Today we have a guest post from Stefano Meschiari. Stefano is a postdoctoral researcher at the University of Texas at Austin. He works on planet formation in binary environments and planet detection through radial velocities and transits. He developed the Systemic software as a tool for scientists and citizens to analyze radial velocity data. His hobbies include cooking, clumsy puppeteering and all things pop culture. You can read more about his research here
The discovery of PH1, together with all the other circumbinary planets identified by Kepler, provides theorists with an incredibly important clue on how planets form in binary environments. The clue is that these planets, rather than being mere sci-fi tropes, are actually detected in Nature! Their existance is all the more remarkable when we consider that all the planets detected so far (including PH1) orbit rather close to the central binary; so close, in fact, that they almost straddle the region of dynamical instability (inside which a planet would eventually be either ejected or collide with one of the stars). The fact that these planets successfully formed and survived to be observed by us indicates that the process of planet formation must either be very robust to the dynamical perturbations from the central binary (if the planet formed near its current location), or have happened in a less disturbed region (with subsequent migration to the current location).
Binary systems represent a stringent test for planet formation theories, since the environment can be highly disturbed by the presence of multiple stellar components. Computer simulations show that the planetesimal stage is the most vulnerable to disruption, becoming a “bottleneck”. This bottleneck is primarily caused by the interplay between the gravitational perturbations of the binary (which raise the eccentricities of planetesimals) and the aerodynamic drag from a protoplanetary gas disk (which acts to misalign the planetesimal orbits). The latter misalignment raises the velocities at which planetesimals collide, such that instead of growing into larger objects, they get destroyed. The reason why the alignment of the orbits is crucial is easy to understand: imagine the collision between two cars on two contiguous lanes, versus that of two cars colliding at an angle. The latter collision will be much more violent, as there will be an additional velocity component perpendicular to the motion of either cars. The end result is that, in the simplest models, planet formation can only proceed far enough from the central binary (in the case of Kepler-16, outside 4 AUs).
The implication is that circumbinary planets might only be able to form far enough from the central binary (how “far” depends on the properties of the central binary), and subsequently migrate to their current observed location.
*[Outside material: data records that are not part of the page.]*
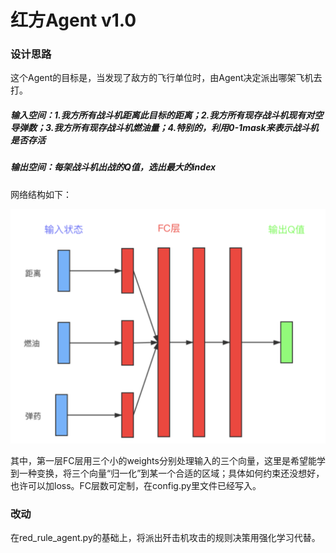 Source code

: # 红方Agent v1.0

### 设计思路

这个Agent的目标是，当发现了敌方的飞行单位时，由Agent决定派出哪架飞机去打。

##### 输入空间：1.我方所有战斗机距离此目标的距离；2.我方所有现存战斗机现有对空导弹数；3.我方所有现存战斗机燃油量；4.特别的，利用0-1mask来表示战斗机是否存活

##### 输出空间：每架战斗机出战的Q值，选出最大的index



网络结构如下：

<img src="./images/network.png" alt="Network" style="zoom:75%;" />

其中，第一层FC层用三个小的weights分别处理输入的三个向量，这里是希望能学到一种变换，将三个向量“归一化”到某一个合适的区域；具体如何约束还没想好，也许可以加loss。FC层数可定制，在config.py里文件已经写入。





### 改动

在red_rule_agent.py的基础上，将派出歼击机攻击的规则决策用强化学习代替。

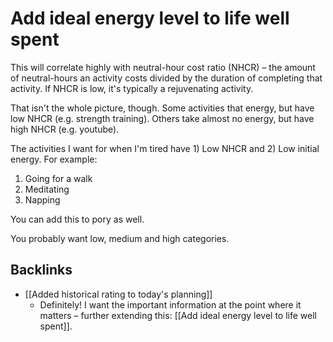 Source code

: # Add ideal energy level to life well spent
This will correlate highly with neutral-hour cost ratio (NHCR) – the amount of neutral-hours an activity costs divided by the duration of completing that activity. If NHCR is low, it's typically a rejuvenating activity.

That isn't the whole picture, though. Some activities that energy, but have low NHCR (e.g. strength training). Others take almost no energy, but have high NHCR (e.g. youtube). 

The activities I want for when I'm tired have 1) Low NHCR and 2) Low initial energy. For example:
1. Going for a walk
2. Meditating
3. Napping

You can add this to pory as well.

You probably want low, medium and high categories.

## Backlinks
* [[Added historical rating to today's planning]]
	* Definitely! I want the important information at the point where it matters – further extending this: [[Add ideal energy level to life well spent]].

<!-- #p1 -->

<!-- {BearID:5915DAEC-AA31-42E3-94FF-A3967EE3CD0B-47819-0000AE8E8C02775C} -->
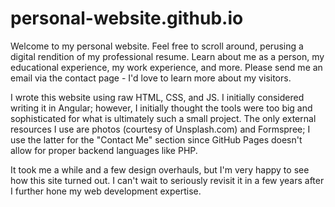 # personal-website.github.io
Welcome to my personal website.  Feel free to scroll around, perusing a digital rendition of my professional resume.  Learn about me as a person, my educational experience, my work experience, and more.  Please send me an email via the contact page - I'd love to learn more about my visitors.

I wrote this website using raw HTML, CSS, and JS.  I initially considered writing it in Angular; however, I initially thought the tools were too big and sophisticated for what is ultimately such a small project.  The only external resources I use are photos (courtesy of Unsplash.com) and Formspree; I use the latter for the "Contact Me" section since GitHub Pages doesn't allow for proper backend languages like PHP.  

It took me a while and a few design overhauls, but I'm very happy to see how this site turned out. I can't wait to seriously revisit it in a few years after I further hone my web development expertise.
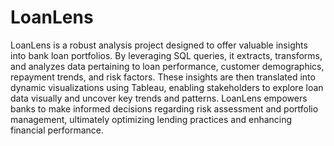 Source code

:# LoanLens
LoanLens is a robust analysis project designed to offer valuable insights into bank loan portfolios. By leveraging SQL queries, it extracts, transforms, and analyzes data pertaining to loan performance, customer demographics, repayment trends, and risk factors. These insights are then translated into dynamic visualizations using Tableau, enabling stakeholders to explore loan data visually and uncover key trends and patterns. LoanLens empowers banks to make informed decisions regarding risk assessment and portfolio management, ultimately optimizing lending practices and enhancing financial performance.
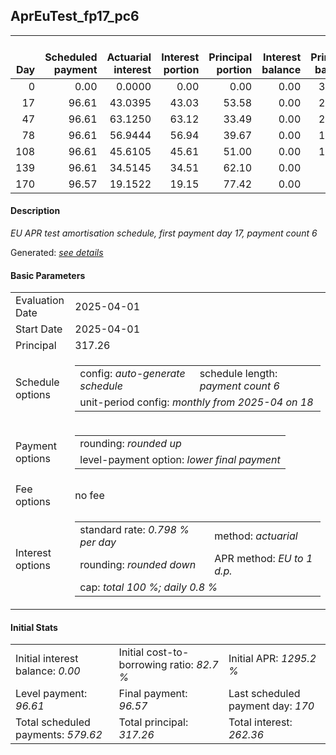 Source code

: <h2>AprEuTest_fp17_pc6</h2>
<table>
    <thead style="vertical-align: bottom;">
        <th style="text-align: right;">Day</th>
        <th style="text-align: right;">Scheduled payment</th>
        <th style="text-align: right;">Actuarial interest</th>
        <th style="text-align: right;">Interest portion</th>
        <th style="text-align: right;">Principal portion</th>
        <th style="text-align: right;">Interest balance</th>
        <th style="text-align: right;">Principal balance</th>
        <th style="text-align: right;">Total actuarial interest</th>
        <th style="text-align: right;">Total interest</th>
        <th style="text-align: right;">Total principal</th>
    </thead>
    <tr style="text-align: right;">
        <td class="ci00">0</td>
        <td class="ci01" style="white-space: nowrap;">0.00</td>
        <td class="ci02">0.0000</td>
        <td class="ci03">0.00</td>
        <td class="ci04">0.00</td>
        <td class="ci05">0.00</td>
        <td class="ci06">317.26</td>
        <td class="ci07">0.0000</td>
        <td class="ci08">0.00</td>
        <td class="ci09">0.00</td>
    </tr>
    <tr style="text-align: right;">
        <td class="ci00">17</td>
        <td class="ci01" style="white-space: nowrap;">96.61</td>
        <td class="ci02">43.0395</td>
        <td class="ci03">43.03</td>
        <td class="ci04">53.58</td>
        <td class="ci05">0.00</td>
        <td class="ci06">263.68</td>
        <td class="ci07">43.0395</td>
        <td class="ci08">43.03</td>
        <td class="ci09">53.58</td>
    </tr>
    <tr style="text-align: right;">
        <td class="ci00">47</td>
        <td class="ci01" style="white-space: nowrap;">96.61</td>
        <td class="ci02">63.1250</td>
        <td class="ci03">63.12</td>
        <td class="ci04">33.49</td>
        <td class="ci05">0.00</td>
        <td class="ci06">230.19</td>
        <td class="ci07">106.1645</td>
        <td class="ci08">106.15</td>
        <td class="ci09">87.07</td>
    </tr>
    <tr style="text-align: right;">
        <td class="ci00">78</td>
        <td class="ci01" style="white-space: nowrap;">96.61</td>
        <td class="ci02">56.9444</td>
        <td class="ci03">56.94</td>
        <td class="ci04">39.67</td>
        <td class="ci05">0.00</td>
        <td class="ci06">190.52</td>
        <td class="ci07">163.1089</td>
        <td class="ci08">163.09</td>
        <td class="ci09">126.74</td>
    </tr>
    <tr style="text-align: right;">
        <td class="ci00">108</td>
        <td class="ci01" style="white-space: nowrap;">96.61</td>
        <td class="ci02">45.6105</td>
        <td class="ci03">45.61</td>
        <td class="ci04">51.00</td>
        <td class="ci05">0.00</td>
        <td class="ci06">139.52</td>
        <td class="ci07">208.7194</td>
        <td class="ci08">208.70</td>
        <td class="ci09">177.74</td>
    </tr>
    <tr style="text-align: right;">
        <td class="ci00">139</td>
        <td class="ci01" style="white-space: nowrap;">96.61</td>
        <td class="ci02">34.5145</td>
        <td class="ci03">34.51</td>
        <td class="ci04">62.10</td>
        <td class="ci05">0.00</td>
        <td class="ci06">77.42</td>
        <td class="ci07">243.2338</td>
        <td class="ci08">243.21</td>
        <td class="ci09">239.84</td>
    </tr>
    <tr style="text-align: right;">
        <td class="ci00">170</td>
        <td class="ci01" style="white-space: nowrap;">96.57</td>
        <td class="ci02">19.1522</td>
        <td class="ci03">19.15</td>
        <td class="ci04">77.42</td>
        <td class="ci05">0.00</td>
        <td class="ci06">0.00</td>
        <td class="ci07">262.3860</td>
        <td class="ci08">262.36</td>
        <td class="ci09">317.26</td>
    </tr>
</table>
<h4>Description</h4>
<p><i>EU APR test amortisation schedule, first payment day 17, payment count 6</i></p>
<p>Generated: <i><a href="../GeneratedDate.html">see details</a></i></p>
<h4>Basic Parameters</h4>
<table>
    <tr>
        <td>Evaluation Date</td>
        <td>2025-04-01</td>
    </tr>
    <tr>
        <td>Start Date</td>
        <td>2025-04-01</td>
    </tr>
    <tr>
        <td>Principal</td>
        <td>317.26</td>
    </tr>
    <tr>
        <td>Schedule options</td>
        <td>
            <table>
                <tr>
                    <td>config: <i>auto-generate schedule</i></td>
                    <td>schedule length: <i><i>payment count</i> 6</i></td>
                </tr>
                <tr>
                    <td colspan="2" style="white-space: nowrap;">unit-period config: <i>monthly from 2025-04 on 18</i></td>
                </tr>
            </table>
        </td>
    </tr>
    <tr>
        <td>Payment options</td>
        <td>
            <table>
                <tr>
                    <td>rounding: <i>rounded up</i></td>
                </tr>
                <tr>
                    <td>level-payment option: <i>lower&nbsp;final&nbsp;payment</i></td>
                </tr>
            </table>
        </td>
    </tr>
    <tr>
        <td>Fee options</td>
        <td>no fee
        </td>
    </tr>
    <tr>
        <td>Interest options</td>
        <td>
            <table>
                <tr>
                    <td>standard rate: <i>0.798 % per day</i></td>
                    <td>method: <i>actuarial</i></td>
                </tr>
                <tr>
                    <td>rounding: <i>rounded down</i></td>
                    <td>APR method: <i>EU to 1 d.p.</i></td>
                </tr>
                <tr>
                    <td colspan="2">cap: <i>total 100 %; daily 0.8 %</td>
                </tr>
            </table>
        </td>
    </tr>
</table>
<h4>Initial Stats</h4>
<table>
    <tr>
        <td>Initial interest balance: <i>0.00</i></td>
        <td>Initial cost-to-borrowing ratio: <i>82.7 %</i></td>
        <td>Initial APR: <i>1295.2 %</i></td>
    </tr>
    <tr>
        <td>Level payment: <i>96.61</i></td>
        <td>Final payment: <i>96.57</i></td>
        <td>Last scheduled payment day: <i>170</i></td>
    </tr>
    <tr>
        <td>Total scheduled payments: <i>579.62</i></td>
        <td>Total principal: <i>317.26</i></td>
        <td>Total interest: <i>262.36</i></td>
    </tr>
</table>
This picture, while attractive, might be too simplistic to capture the full complexity of planet formation in this environment. More realistic models will need to include a number of physical ingredients (such as the dynamical evolution of the gas disk), which are usually neglected for the sake of computational expediency but could potentially play a big role in determining how and where circumbinary planets were formed. For instance, my models indicate that even small perturbations from turbulence in the disk can make the disk hostile to planet formation by perturbing planetesimal alignment. Comprehensive (and computationally expensive!) simulations of planet formation in the binary environment are still ongoing: they might reveal further roadblocks, or uncover “sweet spots” in the range of physical parameters where planet formation can proceed. As the census of circumbinary planets continues to grow thanks to the efforts of scientists and volunteers, it will provide a larger sample of planets to inform and constrain our models.